A major concern emerging in recent years in the field of bacterial infections, which stimulate the development of innovative molecules with antimicrobial activity, is represented by the problem of multiple antibiotic resistance, i.e. onset and rapid growing global dissemination of pathogens that have acquired resistance to multiple antibacterial drugs in use, capable of supporting common infections, potentially fatal for animals and humans. According to World Health Organization (WHO, 2002-2005) [2] medicinal plants would be the best source to obtain a variety of drugs. In fact, many plants produce secondary metabolites which act towards wound-contaminating-bacteria and parasites [3,4]. Plants are a good source of antioxidants and also cure various disorders associated with wound inflammation [5]. Identification and studies on active compounds from plants are now of major interest to the scientific community [6]. These include compounds such as diterpenoid from raw plant material which showed antibacterial activity towards Streptococcus pyogenes and some fungi. In addition, tannins, found in a number of plants used in wound healing were also found to have antibacterial activity [7].
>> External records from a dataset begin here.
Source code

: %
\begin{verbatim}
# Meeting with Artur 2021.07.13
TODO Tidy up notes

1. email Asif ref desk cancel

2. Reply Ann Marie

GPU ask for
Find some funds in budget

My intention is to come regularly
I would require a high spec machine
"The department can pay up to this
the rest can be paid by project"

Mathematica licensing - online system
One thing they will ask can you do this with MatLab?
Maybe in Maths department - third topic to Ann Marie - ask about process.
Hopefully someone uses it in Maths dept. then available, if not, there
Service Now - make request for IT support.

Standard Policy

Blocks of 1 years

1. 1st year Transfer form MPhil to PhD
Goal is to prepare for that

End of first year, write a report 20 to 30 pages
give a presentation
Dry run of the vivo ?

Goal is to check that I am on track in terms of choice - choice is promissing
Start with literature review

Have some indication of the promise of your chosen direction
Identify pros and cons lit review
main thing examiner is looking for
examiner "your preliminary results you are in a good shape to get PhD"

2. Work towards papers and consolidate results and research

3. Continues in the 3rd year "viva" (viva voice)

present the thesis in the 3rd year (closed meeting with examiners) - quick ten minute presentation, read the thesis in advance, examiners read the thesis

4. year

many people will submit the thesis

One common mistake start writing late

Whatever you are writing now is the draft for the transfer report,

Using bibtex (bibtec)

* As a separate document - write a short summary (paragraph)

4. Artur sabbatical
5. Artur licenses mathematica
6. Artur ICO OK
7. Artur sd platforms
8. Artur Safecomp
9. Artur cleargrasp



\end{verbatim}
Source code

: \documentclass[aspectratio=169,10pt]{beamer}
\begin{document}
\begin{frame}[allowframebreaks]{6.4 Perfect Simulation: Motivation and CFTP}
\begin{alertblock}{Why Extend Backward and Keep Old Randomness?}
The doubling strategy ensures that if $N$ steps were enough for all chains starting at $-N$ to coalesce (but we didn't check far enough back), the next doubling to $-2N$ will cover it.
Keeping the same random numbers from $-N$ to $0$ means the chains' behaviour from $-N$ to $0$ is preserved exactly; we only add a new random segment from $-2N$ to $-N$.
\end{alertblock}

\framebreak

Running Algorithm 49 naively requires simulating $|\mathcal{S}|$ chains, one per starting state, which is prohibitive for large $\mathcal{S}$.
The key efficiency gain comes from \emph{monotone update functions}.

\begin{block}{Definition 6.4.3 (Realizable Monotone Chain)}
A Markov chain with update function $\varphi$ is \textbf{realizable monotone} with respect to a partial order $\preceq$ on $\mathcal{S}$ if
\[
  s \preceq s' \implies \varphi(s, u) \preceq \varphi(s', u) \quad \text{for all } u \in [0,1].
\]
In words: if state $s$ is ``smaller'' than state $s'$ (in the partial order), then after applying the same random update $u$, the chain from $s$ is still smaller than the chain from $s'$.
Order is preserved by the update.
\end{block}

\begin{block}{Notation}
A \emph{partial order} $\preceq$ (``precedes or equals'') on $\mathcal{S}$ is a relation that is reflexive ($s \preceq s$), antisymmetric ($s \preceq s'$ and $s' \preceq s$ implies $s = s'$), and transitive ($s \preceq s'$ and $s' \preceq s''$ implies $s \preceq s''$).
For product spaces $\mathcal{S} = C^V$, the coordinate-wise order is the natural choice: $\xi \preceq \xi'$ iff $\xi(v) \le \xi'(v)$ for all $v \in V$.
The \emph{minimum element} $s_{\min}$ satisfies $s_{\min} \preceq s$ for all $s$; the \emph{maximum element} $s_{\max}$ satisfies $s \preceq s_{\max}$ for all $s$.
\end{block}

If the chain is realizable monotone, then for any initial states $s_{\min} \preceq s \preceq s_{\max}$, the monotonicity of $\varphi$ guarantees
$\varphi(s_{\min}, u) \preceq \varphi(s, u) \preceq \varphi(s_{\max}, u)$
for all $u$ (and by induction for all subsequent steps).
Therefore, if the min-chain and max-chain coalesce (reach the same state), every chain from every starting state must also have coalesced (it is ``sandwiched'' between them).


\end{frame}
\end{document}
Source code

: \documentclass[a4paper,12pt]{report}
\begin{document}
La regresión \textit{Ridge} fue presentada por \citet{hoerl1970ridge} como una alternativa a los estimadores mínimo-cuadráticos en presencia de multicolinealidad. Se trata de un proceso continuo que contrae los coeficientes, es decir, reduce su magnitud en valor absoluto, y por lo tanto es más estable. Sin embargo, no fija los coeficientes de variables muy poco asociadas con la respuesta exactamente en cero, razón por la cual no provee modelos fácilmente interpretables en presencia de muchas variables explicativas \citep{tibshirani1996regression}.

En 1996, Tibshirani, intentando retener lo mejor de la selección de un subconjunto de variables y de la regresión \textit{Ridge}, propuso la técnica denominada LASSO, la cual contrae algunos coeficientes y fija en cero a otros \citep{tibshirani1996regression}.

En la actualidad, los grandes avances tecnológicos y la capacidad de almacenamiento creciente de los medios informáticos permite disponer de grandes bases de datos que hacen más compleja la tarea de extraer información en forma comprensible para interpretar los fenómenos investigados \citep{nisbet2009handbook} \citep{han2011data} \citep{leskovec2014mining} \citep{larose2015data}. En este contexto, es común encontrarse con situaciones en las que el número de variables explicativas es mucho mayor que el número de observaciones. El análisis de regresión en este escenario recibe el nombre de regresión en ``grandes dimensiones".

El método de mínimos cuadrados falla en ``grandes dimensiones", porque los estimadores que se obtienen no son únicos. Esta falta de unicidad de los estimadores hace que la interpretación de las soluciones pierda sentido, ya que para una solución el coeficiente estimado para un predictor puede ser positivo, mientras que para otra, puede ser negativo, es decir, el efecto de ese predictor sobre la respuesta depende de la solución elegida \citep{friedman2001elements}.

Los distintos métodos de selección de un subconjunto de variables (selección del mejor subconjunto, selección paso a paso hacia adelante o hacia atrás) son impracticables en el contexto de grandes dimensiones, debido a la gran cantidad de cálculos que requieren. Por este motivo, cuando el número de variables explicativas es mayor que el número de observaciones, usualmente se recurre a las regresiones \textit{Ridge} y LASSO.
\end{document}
Nowadays, Neem (Azadirachta indica A. Juss) is considered an effective source of environmentally-powerful natural pesticide and considered to be one of the most promising pesticides. It is believed to be one of the trees of the 21st century for its great potential in pest management, environmental protection and medicine [8]. Among the many products obtained from the seeds, neem oil is the most commercially relevant (www.organicneem. com/why_parker_neem.html). More than four hundred substances were identified in the neem oil. The most biologically active are the nortriterpenoid limonoid. In particular, the azadirachtin A is the compound best known and studied for its properties that allows its use in agriculture as a natural insecticide, acaricide and nematocide, but it should not forget the salannin and nimbin, among other major limonoids. The insecticidal properties of neem oil are closely related to the larvicide, acaricide, nematicide, and repellent effects.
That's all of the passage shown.